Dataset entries
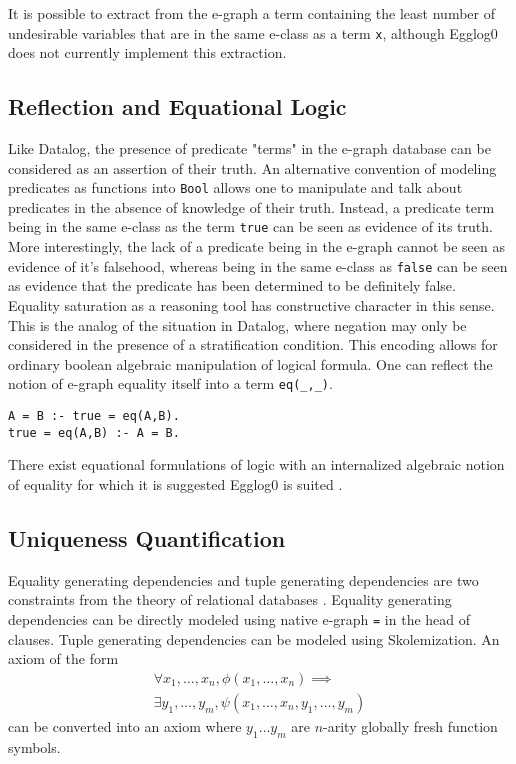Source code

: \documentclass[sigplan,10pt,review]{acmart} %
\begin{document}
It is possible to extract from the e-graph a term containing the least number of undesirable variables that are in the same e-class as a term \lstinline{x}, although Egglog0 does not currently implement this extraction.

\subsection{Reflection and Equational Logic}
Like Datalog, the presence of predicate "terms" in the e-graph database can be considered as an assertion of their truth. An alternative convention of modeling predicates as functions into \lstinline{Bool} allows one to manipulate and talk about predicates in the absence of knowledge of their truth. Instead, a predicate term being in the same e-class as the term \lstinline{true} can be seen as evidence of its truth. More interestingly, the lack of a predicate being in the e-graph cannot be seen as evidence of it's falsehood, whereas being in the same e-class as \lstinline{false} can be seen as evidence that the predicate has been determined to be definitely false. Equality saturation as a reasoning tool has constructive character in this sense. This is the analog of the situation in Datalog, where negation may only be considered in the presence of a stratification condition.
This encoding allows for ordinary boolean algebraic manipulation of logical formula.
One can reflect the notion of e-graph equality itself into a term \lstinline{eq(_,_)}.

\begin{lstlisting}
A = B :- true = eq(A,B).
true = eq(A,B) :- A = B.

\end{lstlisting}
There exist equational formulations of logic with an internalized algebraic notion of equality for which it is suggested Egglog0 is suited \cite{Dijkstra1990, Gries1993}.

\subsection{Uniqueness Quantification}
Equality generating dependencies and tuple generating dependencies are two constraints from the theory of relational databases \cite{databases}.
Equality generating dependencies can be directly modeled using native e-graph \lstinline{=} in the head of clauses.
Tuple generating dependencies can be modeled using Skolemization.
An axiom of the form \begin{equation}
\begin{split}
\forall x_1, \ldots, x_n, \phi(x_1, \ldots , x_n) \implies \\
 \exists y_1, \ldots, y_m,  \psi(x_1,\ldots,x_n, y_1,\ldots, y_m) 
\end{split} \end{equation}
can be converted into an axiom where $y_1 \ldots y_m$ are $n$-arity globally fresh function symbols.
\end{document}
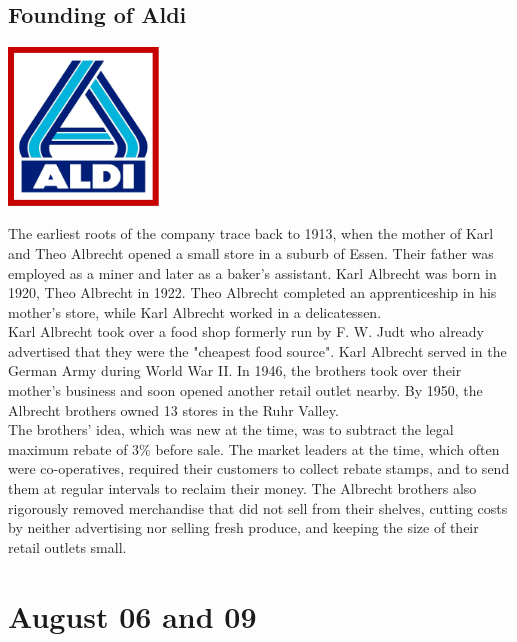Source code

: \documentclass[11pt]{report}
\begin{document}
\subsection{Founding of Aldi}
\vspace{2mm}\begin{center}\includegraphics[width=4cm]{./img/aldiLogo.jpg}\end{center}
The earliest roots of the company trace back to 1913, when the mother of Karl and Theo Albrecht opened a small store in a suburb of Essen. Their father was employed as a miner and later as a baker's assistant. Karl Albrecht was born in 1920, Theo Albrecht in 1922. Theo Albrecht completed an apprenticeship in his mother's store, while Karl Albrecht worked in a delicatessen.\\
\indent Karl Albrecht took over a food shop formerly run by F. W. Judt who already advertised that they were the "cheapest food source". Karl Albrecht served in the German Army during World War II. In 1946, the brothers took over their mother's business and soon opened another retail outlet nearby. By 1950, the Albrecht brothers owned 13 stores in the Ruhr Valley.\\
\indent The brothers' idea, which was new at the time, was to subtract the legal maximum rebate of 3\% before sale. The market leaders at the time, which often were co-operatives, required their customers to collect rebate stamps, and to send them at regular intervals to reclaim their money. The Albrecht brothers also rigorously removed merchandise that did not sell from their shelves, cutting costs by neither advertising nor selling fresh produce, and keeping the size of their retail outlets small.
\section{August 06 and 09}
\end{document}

▶ What the task requires: Return all the data exactly, pictures omitted.

▶ Exercise result:
Source code

: \documentclass[sigplan,10pt,review]{acmart} %
\begin{document}
It is possible to extract from the e-graph a term containing the least number of undesirable variables that are in the same e-class as a term \lstinline{x}, although Egglog0 does not currently implement this extraction.

\subsection{Reflection and Equational Logic}
Like Datalog, the presence of predicate "terms" in the e-graph database can be considered as an assertion of their truth. An alternative convention of modeling predicates as functions into \lstinline{Bool} allows one to manipulate and talk about predicates in the absence of knowledge of their truth. Instead, a predicate term being in the same e-class as the term \lstinline{true} can be seen as evidence of its truth. More interestingly, the lack of a predicate being in the e-graph cannot be seen as evidence of it's falsehood, whereas being in the same e-class as \lstinline{false} can be seen as evidence that the predicate has been determined to be definitely false. Equality saturation as a reasoning tool has constructive character in this sense. This is the analog of the situation in Datalog, where negation may only be considered in the presence of a stratification condition.
This encoding allows for ordinary boolean algebraic manipulation of logical formula.
One can reflect the notion of e-graph equality itself into a term \lstinline{eq(_,_)}.

\begin{lstlisting}
A = B :- true = eq(A,B).
true = eq(A,B) :- A = B.

\end{lstlisting}
There exist equational formulations of logic with an internalized algebraic notion of equality for which it is suggested Egglog0 is suited \cite{Dijkstra1990, Gries1993}.

\subsection{Uniqueness Quantification}
Equality generating dependencies and tuple generating dependencies are two constraints from the theory of relational databases \cite{databases}.
Equality generating dependencies can be directly modeled using native e-graph \lstinline{=} in the head of clauses.
Tuple generating dependencies can be modeled using Skolemization.
An axiom of the form \begin{equation}
\begin{split}
\forall x_1, \ldots, x_n, \phi(x_1, \ldots , x_n) \implies \\
 \exists y_1, \ldots, y_m,  \psi(x_1,\ldots,x_n, y_1,\ldots, y_m) 
\end{split} \end{equation}
can be converted into an axiom where $y_1 \ldots y_m$ are $n$-arity globally fresh function symbols.
\end{document}
Source code

: \documentclass[11pt]{report}
\begin{document}
\subsection{Founding of Aldi}
\vspace{2mm}\begin{center}\includegraphics[width=4cm]{./img/aldiLogo.jpg}\end{center}
The earliest roots of the company trace back to 1913, when the mother of Karl and Theo Albrecht opened a small store in a suburb of Essen. Their father was employed as a miner and later as a baker's assistant. Karl Albrecht was born in 1920, Theo Albrecht in 1922. Theo Albrecht completed an apprenticeship in his mother's store, while Karl Albrecht worked in a delicatessen.\\
\indent Karl Albrecht took over a food shop formerly run by F. W. Judt who already advertised that they were the "cheapest food source". Karl Albrecht served in the German Army during World War II. In 1946, the brothers took over their mother's business and soon opened another retail outlet nearby. By 1950, the Albrecht brothers owned 13 stores in the Ruhr Valley.\\
\indent The brothers' idea, which was new at the time, was to subtract the legal maximum rebate of 3\% before sale. The market leaders at the time, which often were co-operatives, required their customers to collect rebate stamps, and to send them at regular intervals to reclaim their money. The Albrecht brothers also rigorously removed merchandise that did not sell from their shelves, cutting costs by neither advertising nor selling fresh produce, and keeping the size of their retail outlets small.
\section{August 06 and 09}
\end{document}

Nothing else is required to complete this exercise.